- Available data:
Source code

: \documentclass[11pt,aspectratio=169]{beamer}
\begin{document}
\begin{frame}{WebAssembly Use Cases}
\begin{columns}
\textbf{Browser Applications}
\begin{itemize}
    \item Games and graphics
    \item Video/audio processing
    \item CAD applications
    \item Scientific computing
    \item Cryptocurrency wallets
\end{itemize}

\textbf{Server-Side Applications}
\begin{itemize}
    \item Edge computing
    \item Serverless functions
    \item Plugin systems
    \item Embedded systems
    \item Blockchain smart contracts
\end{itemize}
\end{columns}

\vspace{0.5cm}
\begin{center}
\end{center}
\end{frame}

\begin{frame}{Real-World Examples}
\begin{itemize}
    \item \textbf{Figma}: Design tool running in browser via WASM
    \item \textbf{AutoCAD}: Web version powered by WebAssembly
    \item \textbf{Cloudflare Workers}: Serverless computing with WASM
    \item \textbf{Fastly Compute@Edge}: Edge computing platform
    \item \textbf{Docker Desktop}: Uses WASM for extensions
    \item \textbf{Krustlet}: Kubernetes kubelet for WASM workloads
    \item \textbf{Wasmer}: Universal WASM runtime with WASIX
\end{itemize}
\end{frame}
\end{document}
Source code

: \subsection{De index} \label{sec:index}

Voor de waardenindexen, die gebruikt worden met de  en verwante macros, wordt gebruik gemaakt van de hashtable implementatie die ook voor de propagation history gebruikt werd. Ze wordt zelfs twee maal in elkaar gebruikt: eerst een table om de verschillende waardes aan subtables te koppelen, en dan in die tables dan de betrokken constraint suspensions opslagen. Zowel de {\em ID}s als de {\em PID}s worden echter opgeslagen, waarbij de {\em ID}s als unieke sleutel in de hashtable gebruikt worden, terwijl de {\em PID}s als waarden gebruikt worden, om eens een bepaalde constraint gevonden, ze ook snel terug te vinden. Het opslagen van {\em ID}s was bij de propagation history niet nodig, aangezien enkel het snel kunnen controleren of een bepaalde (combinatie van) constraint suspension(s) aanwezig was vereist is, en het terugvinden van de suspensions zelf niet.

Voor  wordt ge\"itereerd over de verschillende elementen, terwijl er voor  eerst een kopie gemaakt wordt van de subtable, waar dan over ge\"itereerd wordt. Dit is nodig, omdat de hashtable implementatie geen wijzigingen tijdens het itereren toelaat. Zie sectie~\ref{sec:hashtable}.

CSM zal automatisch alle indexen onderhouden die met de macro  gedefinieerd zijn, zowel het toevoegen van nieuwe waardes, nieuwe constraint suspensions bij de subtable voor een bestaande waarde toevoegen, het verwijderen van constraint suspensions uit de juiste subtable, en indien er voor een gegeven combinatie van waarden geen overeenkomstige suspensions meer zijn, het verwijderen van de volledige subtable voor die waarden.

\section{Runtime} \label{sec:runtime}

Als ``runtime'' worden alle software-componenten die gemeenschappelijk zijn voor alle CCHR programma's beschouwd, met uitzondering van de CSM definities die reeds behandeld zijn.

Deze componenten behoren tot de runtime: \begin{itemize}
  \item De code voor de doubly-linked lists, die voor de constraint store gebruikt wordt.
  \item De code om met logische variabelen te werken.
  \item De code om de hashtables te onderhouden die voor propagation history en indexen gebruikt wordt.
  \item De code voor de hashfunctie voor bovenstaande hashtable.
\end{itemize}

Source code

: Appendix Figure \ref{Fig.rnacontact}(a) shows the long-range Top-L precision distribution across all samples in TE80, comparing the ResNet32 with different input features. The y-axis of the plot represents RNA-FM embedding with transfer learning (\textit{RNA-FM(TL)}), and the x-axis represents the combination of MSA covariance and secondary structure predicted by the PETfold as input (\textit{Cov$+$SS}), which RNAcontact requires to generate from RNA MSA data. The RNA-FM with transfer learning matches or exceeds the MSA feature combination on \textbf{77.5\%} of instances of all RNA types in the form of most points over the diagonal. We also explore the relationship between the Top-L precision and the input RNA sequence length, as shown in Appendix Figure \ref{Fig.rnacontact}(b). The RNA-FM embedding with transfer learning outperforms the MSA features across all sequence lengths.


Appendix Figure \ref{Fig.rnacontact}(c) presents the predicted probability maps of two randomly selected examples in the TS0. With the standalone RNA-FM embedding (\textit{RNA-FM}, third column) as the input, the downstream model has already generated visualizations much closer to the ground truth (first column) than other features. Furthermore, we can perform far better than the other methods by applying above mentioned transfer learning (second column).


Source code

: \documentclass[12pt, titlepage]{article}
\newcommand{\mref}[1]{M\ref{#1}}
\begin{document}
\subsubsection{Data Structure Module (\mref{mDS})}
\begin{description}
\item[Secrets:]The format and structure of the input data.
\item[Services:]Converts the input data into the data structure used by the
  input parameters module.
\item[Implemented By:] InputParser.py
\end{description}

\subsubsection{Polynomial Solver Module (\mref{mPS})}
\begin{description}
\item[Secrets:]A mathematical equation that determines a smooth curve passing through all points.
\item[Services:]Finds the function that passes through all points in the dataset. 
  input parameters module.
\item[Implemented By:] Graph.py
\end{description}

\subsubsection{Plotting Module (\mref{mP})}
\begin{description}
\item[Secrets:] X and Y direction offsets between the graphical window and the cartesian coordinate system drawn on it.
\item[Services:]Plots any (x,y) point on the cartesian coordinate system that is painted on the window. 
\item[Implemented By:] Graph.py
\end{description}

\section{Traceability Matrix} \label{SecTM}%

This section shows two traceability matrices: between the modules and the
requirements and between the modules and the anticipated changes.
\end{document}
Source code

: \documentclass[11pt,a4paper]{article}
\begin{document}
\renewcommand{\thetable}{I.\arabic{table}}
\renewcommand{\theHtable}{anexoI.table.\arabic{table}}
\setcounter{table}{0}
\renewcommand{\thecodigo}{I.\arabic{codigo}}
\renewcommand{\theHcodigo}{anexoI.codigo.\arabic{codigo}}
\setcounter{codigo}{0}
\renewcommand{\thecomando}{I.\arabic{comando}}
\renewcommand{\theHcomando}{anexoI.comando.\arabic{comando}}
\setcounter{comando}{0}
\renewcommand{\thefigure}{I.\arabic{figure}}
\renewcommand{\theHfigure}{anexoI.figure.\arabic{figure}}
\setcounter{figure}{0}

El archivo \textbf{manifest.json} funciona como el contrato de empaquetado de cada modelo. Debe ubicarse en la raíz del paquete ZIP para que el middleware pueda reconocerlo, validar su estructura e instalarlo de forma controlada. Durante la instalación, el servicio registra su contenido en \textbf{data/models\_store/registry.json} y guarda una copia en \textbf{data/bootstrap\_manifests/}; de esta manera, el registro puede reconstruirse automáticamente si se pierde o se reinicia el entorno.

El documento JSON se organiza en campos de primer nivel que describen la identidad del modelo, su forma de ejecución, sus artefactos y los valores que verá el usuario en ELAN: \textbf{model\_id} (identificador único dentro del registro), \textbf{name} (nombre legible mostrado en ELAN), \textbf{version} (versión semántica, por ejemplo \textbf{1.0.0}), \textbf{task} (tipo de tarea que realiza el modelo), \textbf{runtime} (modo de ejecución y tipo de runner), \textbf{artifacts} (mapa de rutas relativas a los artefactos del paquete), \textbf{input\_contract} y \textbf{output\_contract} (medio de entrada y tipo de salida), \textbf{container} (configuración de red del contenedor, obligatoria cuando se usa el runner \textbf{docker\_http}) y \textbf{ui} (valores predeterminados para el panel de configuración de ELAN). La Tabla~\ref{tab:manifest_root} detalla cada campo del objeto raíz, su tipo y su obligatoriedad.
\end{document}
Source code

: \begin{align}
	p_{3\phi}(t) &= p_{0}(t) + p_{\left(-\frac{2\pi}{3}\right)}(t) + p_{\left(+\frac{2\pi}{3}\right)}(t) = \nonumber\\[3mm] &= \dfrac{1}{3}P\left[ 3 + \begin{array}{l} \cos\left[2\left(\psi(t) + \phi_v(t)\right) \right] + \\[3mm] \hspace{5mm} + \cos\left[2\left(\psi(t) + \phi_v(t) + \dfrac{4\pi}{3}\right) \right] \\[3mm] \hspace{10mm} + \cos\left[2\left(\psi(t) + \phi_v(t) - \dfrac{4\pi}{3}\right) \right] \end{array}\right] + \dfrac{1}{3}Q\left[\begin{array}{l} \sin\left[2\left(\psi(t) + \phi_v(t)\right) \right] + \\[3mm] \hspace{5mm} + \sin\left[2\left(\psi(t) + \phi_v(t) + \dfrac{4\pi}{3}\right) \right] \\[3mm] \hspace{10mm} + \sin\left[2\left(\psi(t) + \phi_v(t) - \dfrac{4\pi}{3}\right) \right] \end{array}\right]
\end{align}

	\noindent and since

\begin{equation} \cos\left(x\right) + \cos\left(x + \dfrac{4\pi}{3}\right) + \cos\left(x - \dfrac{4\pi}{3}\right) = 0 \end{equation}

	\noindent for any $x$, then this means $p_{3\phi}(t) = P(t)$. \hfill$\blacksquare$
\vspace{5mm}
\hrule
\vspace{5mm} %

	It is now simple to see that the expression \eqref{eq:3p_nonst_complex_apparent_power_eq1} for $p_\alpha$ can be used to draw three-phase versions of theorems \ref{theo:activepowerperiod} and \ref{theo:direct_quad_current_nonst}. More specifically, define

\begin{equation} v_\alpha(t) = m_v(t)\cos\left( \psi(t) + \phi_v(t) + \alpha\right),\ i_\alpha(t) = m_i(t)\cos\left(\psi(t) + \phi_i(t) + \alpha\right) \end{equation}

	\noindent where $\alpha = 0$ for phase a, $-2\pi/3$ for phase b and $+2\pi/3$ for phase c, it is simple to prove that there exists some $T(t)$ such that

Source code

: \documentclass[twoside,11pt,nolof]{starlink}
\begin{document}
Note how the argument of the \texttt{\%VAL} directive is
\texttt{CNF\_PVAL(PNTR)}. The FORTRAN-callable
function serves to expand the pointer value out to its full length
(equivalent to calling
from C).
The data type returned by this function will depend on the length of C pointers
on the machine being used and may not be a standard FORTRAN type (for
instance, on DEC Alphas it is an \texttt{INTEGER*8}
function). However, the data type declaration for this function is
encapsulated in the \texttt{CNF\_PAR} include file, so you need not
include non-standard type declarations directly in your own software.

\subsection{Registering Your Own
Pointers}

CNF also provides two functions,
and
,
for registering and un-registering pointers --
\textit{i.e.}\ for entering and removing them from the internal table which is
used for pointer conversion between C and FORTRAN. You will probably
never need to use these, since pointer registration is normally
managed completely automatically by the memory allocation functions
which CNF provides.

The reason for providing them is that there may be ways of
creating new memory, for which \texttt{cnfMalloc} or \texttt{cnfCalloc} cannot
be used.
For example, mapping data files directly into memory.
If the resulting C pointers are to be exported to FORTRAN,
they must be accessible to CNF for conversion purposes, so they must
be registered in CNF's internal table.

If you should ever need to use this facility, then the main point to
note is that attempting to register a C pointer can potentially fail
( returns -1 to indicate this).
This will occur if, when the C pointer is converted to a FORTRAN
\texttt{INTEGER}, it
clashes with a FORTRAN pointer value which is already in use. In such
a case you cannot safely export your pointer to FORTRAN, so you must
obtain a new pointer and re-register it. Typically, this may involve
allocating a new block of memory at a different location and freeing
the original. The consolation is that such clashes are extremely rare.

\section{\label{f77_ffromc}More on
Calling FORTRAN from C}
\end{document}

- Exercise description: The reply must be a number and nothing more: the count of lines above that contain the word "memory".

- Written response: 4